But nowadays her style has evolved. Still techno-leaning, with flickers of trance and ambient, her sound has become deeper and more psychedelic – perhaps that afternoon with ‘Dark Side of the Moon’ had more influence than she gives credit for. As a long-time avid online mix listener and recorder, the past 12 months has seen her bookings diary bulge. From her first solo gig on a 50-capacity party boat in the latter half of 2021, she’s gone on to support deep techno icons and key influences Peter Van Hoesen and Donato Dozzy at London’s Village Underground and Amsterdam’s De School.
With the only way pointing up for Faery, we caught up with her to chat about her journey so far, her love for electronic music radio, and the 80-minute techno-slash-ambient Impact trip she dropped over to us.

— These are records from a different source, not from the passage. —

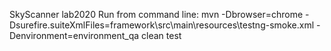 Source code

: SkyScanner lab2020
Run from command line:
mvn -Dbrowser=chrome -Dsurefire.suiteXmlFiles=framework\src\main\resources\testng-smoke.xml -Denvironment=environment_qa clean test
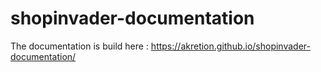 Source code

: # shopinvader-documentation

The documentation is build here : https://akretion.github.io/shopinvader-documentation/
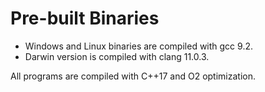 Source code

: # Pre-built Binaries

- Windows and Linux binaries are compiled with gcc 9.2.
- Darwin version is compiled with clang 11.0.3.

All programs are compiled with C++17 and O2 optimization.

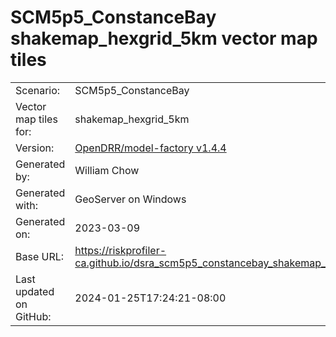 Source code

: # SCM5p5_ConstanceBay shakemap_hexgrid_5km vector map tiles

|    			|			|
| --------------------- | --------------------- |
| Scenario:		| SCM5p5_ConstanceBay		|
| Vector map tiles for:	| shakemap_hexgrid_5km		|
| Version:		| [OpenDRR/model-factory v1.4.4](https://github.com/OpenDRR/model-factory/releases/tag/v1.4.4)	|
| Generated by:		| William Chow	|
| Generated with:	| GeoServer on Windows	|
| Generated on:		| 2023-03-09	|
| Base URL:		| <https://riskprofiler-ca.github.io/dsra_scm5p5_constancebay_shakemap_hexgrid_5km/> |
| Last updated on GitHub: | 2024-01-25T17:24:21-08:00 |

Read and listen below:
When you were getting into DJing and electronic music, did you ever have a dancefloor epiphany?
There were probably a few, I’m don’t know if there was exactly one. But I remember seeing Helena Hauff and being right at the front. She was playing all night at E1, so she was playing for six hours straight – it was my first time seeing someone play vinyl and I remember being like: “Wow, this is insane.” Then when I went out, I started really watching what people were doing – the kind of mechanics of it, and then that was the point I was like I really want to learn how to [DJ].
How did you start getting into the deeper end of techno?
That was really in 2020, when I was furloughed I had this huge amount of time that I’d never had before just to dig through so much stuff. I started finding this whole other world of music – I remember the first label I listened through the whole thing was Hypnus. To this day [Hypnus artist] Luigi Tozzi is still one of my favourite artists – his ‘Deep Blue’ series is really special.
I think then it just sort of clicked for me. Before that I really struggled to record mixes, because my taste was a bit too diverse and it made it feel messy and disjointed, but when I found it, I just obsessively made loads. And even though I don’t really play industrial stuff now, I still love tracks that feel quite raw and rough around the edges - so I suppose I can trace my taste through that aspect of sound.
With a lot of techno seemingly getting harder and more industrial, why do you think you went the other way?
I think I’m always really drawn to texture when I’m looking for music. I think for me the really hard stuff is almost like a textural overload – and it reaches a point where it feels like: ‘Where can it go from here?’ Everything’s at the upper limit. What I think deep techno does so nicely is that it explores so many varieties of textures, and it has this physicality to it. I really like sounds where you can almost put your finger on the material it could be coming from or what environment they exist in.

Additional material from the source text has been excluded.